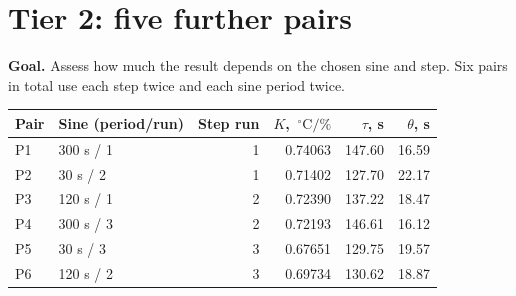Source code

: \documentclass[10pt,letterpaper]{article}
\newcommand{\C}{\,^\circ\mathrm{C}}
\begin{document}
\FloatBarrier
\section{Tier 2: five further pairs}
\textbf{Goal.} Assess how much the result depends on the chosen sine and step. Six pairs in total use each step twice and each sine period twice.

\begin{tabular}{@{}llrrrr@{}}
\toprule
Pair & Sine (period/run) & Step run & $K$, $\C/\%$ & $\tau$, s & $\theta$, s\\
\midrule
P1 & 300 s / 1 & 1 & 0.74063 & 147.60 & 16.59\\
P2 & 30 s / 2 & 1 & 0.71402 & 127.70 & 22.17\\
P3 & 120 s / 1 & 2 & 0.72390 & 137.22 & 18.47\\
P4 & 300 s / 3 & 2 & 0.72193 & 146.61 & 16.12\\
P5 & 30 s / 3 & 3 & 0.67651 & 129.75 & 19.57\\
P6 & 120 s / 2 & 3 & 0.69734 & 130.62 & 18.87\\
\bottomrule
\end{tabular}
\end{document}
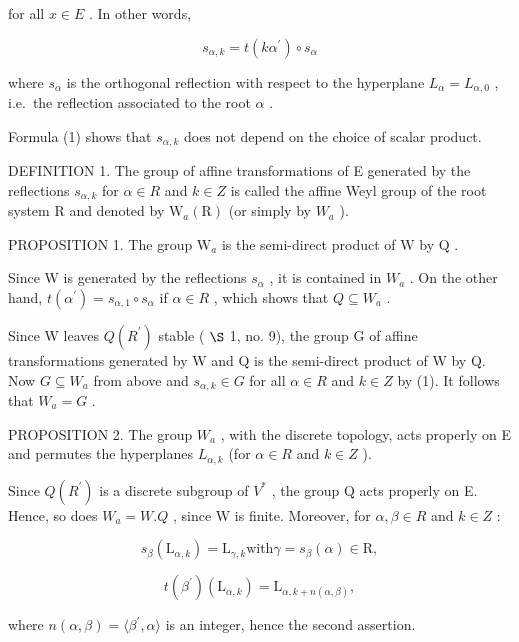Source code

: for all \(x \in E\) . In other words,

\[
s _ {\alpha , k} = t (k \alpha^ {\prime}) \circ s _ {\alpha}\tag{1}
\]

where \(s_{\alpha}\) is the orthogonal reflection with respect to the hyperplane \(L_{\alpha} = L_{\alpha,0}\) , i.e.~the reflection associated to the root \(\alpha\) .

Formula (1) shows that \(s_{\alpha, k}\) does not depend on the choice of scalar product.

DEFINITION 1. The group of affine transformations of E generated by the reflections \(s_{\alpha,k}\) for \(\alpha \in R\) and \(k \in Z\) is called the affine Weyl group of the root system R and denoted by \(\mathrm{W}_{a}(\mathrm{R})\) (or simply by \(W_{a}\) ).

PROPOSITION 1. The group \(\mathrm{W}_a\) is the semi-direct product of \(\mathrm{W}\) by \(\mathrm{Q}\) .

Since W is generated by the reflections \(s_{\alpha}\) , it is contained in \(W_{a}\) . On the other hand, \(t(\alpha^{\prime}) = s_{\alpha,1} \circ s_{\alpha}\) if \(\alpha \in R\) , which shows that \(Q \subseteq W_{a}\) .

Since W leaves \(Q(R^{\prime})\) stable ( \(\S\) 1, no. 9), the group G of affine transformations generated by W and Q is the semi-direct product of W by Q. Now \(G \subseteq W_{a}\) from above and \(s_{\alpha,k} \in G\) for all \(\alpha \in R\) and \(k \in Z\) by (1). It follows that \(W_{a} = G\) .

PROPOSITION 2. The group \(W_{a}\) , with the discrete topology, acts properly on E and permutes the hyperplanes \(L_{\alpha,k}\) (for \(\alpha \in R\) and \(k \in Z\) ).

Since \(Q(R^{\prime})\) is a discrete subgroup of \(V^{*}\) , the group Q acts properly on E. Hence, so does \(W_{a} = W.Q\) , since W is finite. Moreover, for \(\alpha, \beta \in R\) and \(k \in Z\) :

\[
s _ {\beta} (\mathrm{L} _ {\alpha , k}) = \mathrm{L} _ {\gamma , k} \text {with} \gamma = s _ {\beta} (\alpha) \in \mathrm{R},
\]

\[
t (\beta^ {\prime}) \left(\mathrm{L} _ {\alpha , k}\right) = \mathrm{L} _ {\alpha , k + n (\alpha , \beta)},
\]

where \(n(\alpha, \beta) = \langle \beta^{\prime}, \alpha \rangle\) is an integer, hence the second assertion.

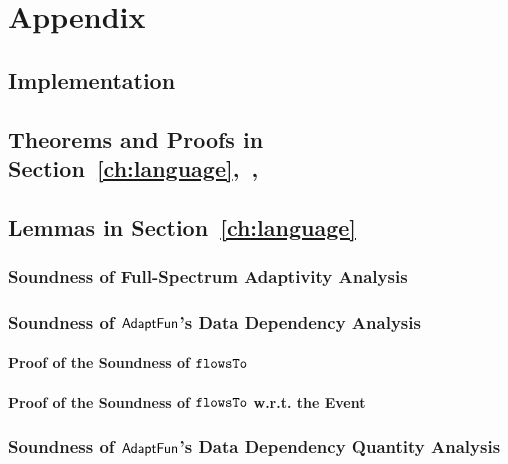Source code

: \chapter{Appendix}
\label{AppC}


\section{Implementation}
\label{appendix:implementation}


\section{Theorems and Proofs in Section~\ref{ch:language},~,~}
\label{appendix:thm-adaptivity}
\section{Lemmas in Section~\ref{ch:language}}
\label{apdx:lemma_sec123}

\clearpage
\subsection{Soundness of Full-Spectrum Adaptivity Analysis}
\label{apdx:adapt_soundness}


\clearpage
\subsection{Soundness of $\textsf{AdaptFun}$'s Data Dependency Analysis}
\subsubsection{Proof of the Soundness of $\mathtt{flowsTo}$}
\label{apdx:flowsto_soundness}

\clearpage
\subsubsection{Proof of the Soundness of $\mathtt{flowsTo}$ w.r.t. the Event}
\label{apdx:flowsto_event_soundness}


\clearpage
\subsection{Soundness of $\textsf{AdaptFun}$'s Data Dependency Quantity Analysis}
\label{apdx:reachability_soundness}

\clearpage
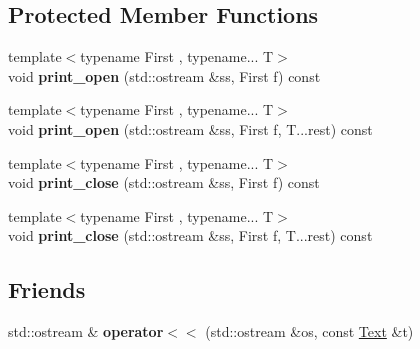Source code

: \subsection*{Protected Member Functions}
\begin{DoxyCompactItemize}
\item 
\hypertarget{classlatex_1_1Text_a0698c08485898d3d3a1515b6df2b9899}{{\footnotesize template$<$typename First , typename... T$>$ }\\void {\bfseries print\-\_\-open} (std\-::ostream \&ss, First f) const }\label{classlatex_1_1Text_a0698c08485898d3d3a1515b6df2b9899}

\item 
\hypertarget{classlatex_1_1Text_a30409704fa5fbf24ad67a6ccc74e9a62}{{\footnotesize template$<$typename First , typename... T$>$ }\\void {\bfseries print\-\_\-open} (std\-::ostream \&ss, First f, T...\-rest) const }\label{classlatex_1_1Text_a30409704fa5fbf24ad67a6ccc74e9a62}

\item 
\hypertarget{classlatex_1_1Text_a87ffdecea2103f1fb0a1ad5a4d9d790a}{{\footnotesize template$<$typename First , typename... T$>$ }\\void {\bfseries print\-\_\-close} (std\-::ostream \&ss, First f) const }\label{classlatex_1_1Text_a87ffdecea2103f1fb0a1ad5a4d9d790a}

\item 
\hypertarget{classlatex_1_1Text_aab9338b600852c1f5113239f50bb031b}{{\footnotesize template$<$typename First , typename... T$>$ }\\void {\bfseries print\-\_\-close} (std\-::ostream \&ss, First f, T...\-rest) const }\label{classlatex_1_1Text_aab9338b600852c1f5113239f50bb031b}

\end{DoxyCompactItemize}
\subsection*{Friends}
\begin{DoxyCompactItemize}
\item 
\hypertarget{classlatex_1_1Text_a38c082a0cd5fe7844698b04bc1bbb31f}{std\-::ostream \& {\bfseries operator$<$$<$} (std\-::ostream \&os, const \hyperlink{classlatex_1_1Text}{Text} \&t)}\label{classlatex_1_1Text_a38c082a0cd5fe7844698b04bc1bbb31f}

\end{DoxyCompactItemize}


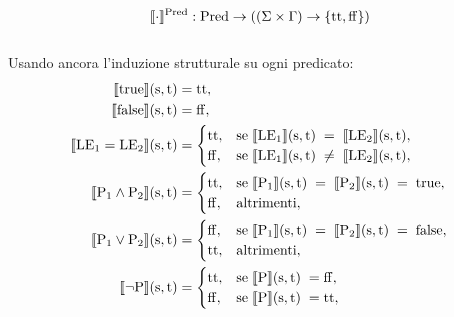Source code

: \documentclass[a4paper, 12pt, oneside,fleqn]{book}
\begin{document}
$$\llbracket \cdot \rrbracket ^{\mathrm{Pred}}: \mathrm{Pred} \rightarrow ((\Sigma \times \Gamma) \rightarrow \{\mathrm{tt},\mathrm{ff} \})$$\\
Usando ancora l'induzione strutturale su ogni predicato:
\begin{align}
\llbracket \mathrm{true} \rrbracket(\mathrm{s},\mathrm{t}) &= \mathrm{tt}, \\
\llbracket \mathrm{false} \rrbracket(\mathrm{s},\mathrm{t}) &= \mathrm{ff}, \\
\llbracket \mathrm{LE}{_1} = \mathrm{LE}{_2}\rrbracket(\mathrm{s},\mathrm{t}) &= 
	\begin{cases}
   		\mathrm{tt}, &\text{se} \hspace{1mm}\llbracket\mathrm{LE}{_1}\rrbracket(\mathrm{s},\mathrm{t})\hspace{1mm} = \hspace{1mm}\llbracket 						\mathrm{LE}{_2} \rrbracket(\mathrm{s},\mathrm{t}),\\
   		\mathrm{ff}, &\text{se}\hspace{1mm}\llbracket\mathrm{LE}{_1}\rrbracket(\mathrm{s},\mathrm{t})\hspace{1mm}\neq\hspace{1mm}\llbracket 						\mathrm{LE}{_2}\rrbracket(\mathrm{s},\mathrm{t}),
	\end{cases} \\
\llbracket \mathrm{P}{_1} \wedge \mathrm{P}{_2}\rrbracket(\mathrm{s},\mathrm{t}) &=
	\begin{cases}
   		\mathrm{tt}, &\text{se}\hspace{1mm}\llbracket \mathrm{P}{_1}\rrbracket(\mathrm{s},\mathrm{t})\hspace{1mm} = \hspace{1mm}\llbracket 						\mathrm{P}{_2}\rrbracket(\mathrm{s},\mathrm{t})\hspace{1mm} = \hspace{1mm}\mathrm{true},\\
   		\mathrm{ff}, &\text{altrimenti},
 	\end{cases} \\
\llbracket \mathrm{P}{_1} \vee \mathrm{P}{_2}\rrbracket(\mathrm{s},\mathrm{t}) &=
	\begin{cases}
   		\mathrm{ff}, &\text{se} \hspace{1mm}\llbracket \mathrm{P}{_1}\rrbracket(\mathrm{s},\mathrm{t})\hspace{1mm} = \hspace{1mm}\llbracket 						\mathrm{P}{_2}\rrbracket(\mathrm{s},\mathrm{t})\hspace{1mm} = \hspace{1mm}\mathrm{false},   \\
   		\mathrm{tt},  &\text{altrimenti},
	\end{cases} \\
\llbracket \neg \mathrm{P}\rrbracket(\mathrm{s},\mathrm{t}) &= 
	\begin{cases}
   		\mathrm{tt},&\text{se}\hspace{1mm}\llbracket \mathrm{P}\rrbracket(\mathrm{s},\mathrm{t})\hspace{1mm} = \mathrm{ff},\\
   		\mathrm{ff},&\text{se}\hspace{1mm} \llbracket \mathrm{P}\rrbracket(\mathrm{s},\mathrm{t})\hspace{1mm} = \mathrm{tt},
   	\end{cases}
\end{align}
\end{document}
^^^^^^^^
- WHAT TO WORK ON -
Write out exactly the lines above, from the very first through the line containing "2: five further", both kept, with the pictures removed.

- OUTPUT FOR THIS TASK -
Source code

: \documentclass[10pt,letterpaper]{article}
\newcommand{\C}{\,^\circ\mathrm{C}}
\begin{document}
\FloatBarrier
\section{Tier 2: five further pairs}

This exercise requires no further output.